In California, tuition at state universities has soared, income taxes have gone up, and the governor wants to kill a noted work-to-welfare program. Arizona has raised its sales tax, slashed funding for state parks, and considered eliminating health care for more than 300,000 needy people. New Jersey has cut nearly $1 billion in school funding and put limits on property taxes that could force some local municipalities to merge.
[See our exclusive state-by-state "pain index.]
Investors and economists these days are fixated on the huge national debt and the hardships that will ensue when—or if—Washington ever starts to rein it in. But most states are already taking the drastic actions required when spending outstrips revenue. And it's transforming our expectations of government. A brutal recession and a prolonged period of joblessness have devastated state budgets and threatened many programs and services long taken for granted. Over the past three years, states have cut their budgets by nearly $50 billion—the biggest reversal of state spending since the Great Depression—and raised taxes by another $30 billion or so. More pain could be coming. Federal stimulus spending enacted in 2009 included about $250 billion in aid to states, and that largesse is beginning to wind down. If the economy doesn't pick up soon, more service cuts and tax increases are inevitable.
Cutbacks in state spending directly affect middle-class quality of life. Public schools and universities are taking a hit, since a big chunk of state spending helps fund education. Many towns and cities dependent on state aid are reducing basic services like trash pickup and trimming their fire and police departments. The needy may feel the stress most acutely, since a major portion of state spending goes toward Medicaid, welfare, and unemployment benefits. And further ruptures affecting state budgets and payrolls are one reason economists worry about a double-dip recession.
To gauge the impact of this new austerity, I created a "pain index," based on data from the National Association of State Budget Officers, which measures the combined impact of tax and spending changes for every state. I tallied tax increases and changes in the states' general fund expenditures over the last three years, including those proposed or enacted for fiscal year 2011, which began July 1 in most states. Then I divided that figure by each state's population to derive a pain-per-person figure that represents the net change in taxes and spending. (For more detail, see this full listing.) In 39 of 50 states, the combined burden on taxpayers has gone up, with the median change amounting to $234 per person.
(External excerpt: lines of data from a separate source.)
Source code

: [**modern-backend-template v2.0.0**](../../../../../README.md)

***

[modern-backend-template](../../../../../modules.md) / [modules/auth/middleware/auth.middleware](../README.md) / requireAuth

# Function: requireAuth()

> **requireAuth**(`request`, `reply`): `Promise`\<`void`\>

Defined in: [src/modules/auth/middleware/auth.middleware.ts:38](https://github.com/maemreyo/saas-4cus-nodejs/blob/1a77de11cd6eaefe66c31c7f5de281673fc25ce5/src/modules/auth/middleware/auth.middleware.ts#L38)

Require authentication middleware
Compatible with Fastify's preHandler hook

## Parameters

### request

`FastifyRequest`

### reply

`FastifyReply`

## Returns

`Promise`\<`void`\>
Here are the 10 states with the highest pain index:
Alaska. New taxes since 2009: -$3 per person (which means taxes went down slightly). Spending cuts since 2009: $1,268 per person. Net change per person: $1,265.
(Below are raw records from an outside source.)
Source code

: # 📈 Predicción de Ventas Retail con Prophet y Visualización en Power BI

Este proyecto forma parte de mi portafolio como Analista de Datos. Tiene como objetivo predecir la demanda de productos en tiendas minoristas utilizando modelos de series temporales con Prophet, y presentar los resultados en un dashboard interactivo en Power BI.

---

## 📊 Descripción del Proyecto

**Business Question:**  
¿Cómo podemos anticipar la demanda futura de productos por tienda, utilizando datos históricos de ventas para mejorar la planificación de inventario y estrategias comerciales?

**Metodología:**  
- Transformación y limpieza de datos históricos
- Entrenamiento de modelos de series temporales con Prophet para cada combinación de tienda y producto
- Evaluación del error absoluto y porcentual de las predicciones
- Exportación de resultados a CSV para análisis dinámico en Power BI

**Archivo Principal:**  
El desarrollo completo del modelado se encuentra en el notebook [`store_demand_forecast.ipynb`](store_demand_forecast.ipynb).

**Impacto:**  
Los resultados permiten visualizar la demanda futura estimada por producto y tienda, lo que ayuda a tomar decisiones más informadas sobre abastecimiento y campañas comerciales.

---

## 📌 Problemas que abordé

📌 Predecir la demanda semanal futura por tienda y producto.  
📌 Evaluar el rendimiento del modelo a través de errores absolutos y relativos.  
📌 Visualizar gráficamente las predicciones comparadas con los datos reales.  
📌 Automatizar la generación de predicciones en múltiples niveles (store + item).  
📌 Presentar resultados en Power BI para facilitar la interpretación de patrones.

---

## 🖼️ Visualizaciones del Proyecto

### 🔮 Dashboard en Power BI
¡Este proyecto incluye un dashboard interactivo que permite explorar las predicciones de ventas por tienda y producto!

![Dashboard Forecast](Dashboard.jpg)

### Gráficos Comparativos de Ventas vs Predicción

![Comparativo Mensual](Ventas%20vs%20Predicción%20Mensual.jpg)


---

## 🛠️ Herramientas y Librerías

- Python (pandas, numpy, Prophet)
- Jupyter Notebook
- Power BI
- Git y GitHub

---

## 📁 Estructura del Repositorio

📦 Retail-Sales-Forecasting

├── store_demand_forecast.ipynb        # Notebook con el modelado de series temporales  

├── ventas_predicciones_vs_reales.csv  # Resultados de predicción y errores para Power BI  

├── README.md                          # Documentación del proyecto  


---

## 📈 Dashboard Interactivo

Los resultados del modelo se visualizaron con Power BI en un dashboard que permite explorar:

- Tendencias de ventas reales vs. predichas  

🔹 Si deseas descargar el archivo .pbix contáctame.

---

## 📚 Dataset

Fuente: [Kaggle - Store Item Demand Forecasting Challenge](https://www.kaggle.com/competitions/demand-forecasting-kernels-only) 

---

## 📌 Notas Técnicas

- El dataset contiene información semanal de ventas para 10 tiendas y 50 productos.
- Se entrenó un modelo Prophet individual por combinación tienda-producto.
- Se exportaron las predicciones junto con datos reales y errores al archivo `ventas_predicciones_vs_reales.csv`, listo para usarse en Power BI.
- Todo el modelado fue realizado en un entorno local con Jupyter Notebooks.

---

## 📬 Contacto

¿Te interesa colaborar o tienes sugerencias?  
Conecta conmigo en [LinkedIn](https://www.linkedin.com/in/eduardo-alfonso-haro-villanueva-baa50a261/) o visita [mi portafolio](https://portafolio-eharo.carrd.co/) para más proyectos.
Major changes: Cuts in education spending and a statewide hiring freeze. Alaska is an unusual state that has no statewide income or sales tax and earns most of its revenue from royalties paid on oil extraction. Falling oil prices have caused most of the state's budget hardships. To limit spending cuts, the state has drawn down a reserve fund.
California. New taxes: $312 per person. Spending cuts: $543 per person. Net change: $855 per person.
Major changes: Increases in sales and income taxes, new fees on motor vehicles, deep cuts in education spending, reduced funding for mass transportation, public assistance, public healthcare, and a variety of other things. Furloughs and pay cuts for state employees.
Wyoming. No new taxes. Spending cuts: $698 per person. Net change: $698 per person.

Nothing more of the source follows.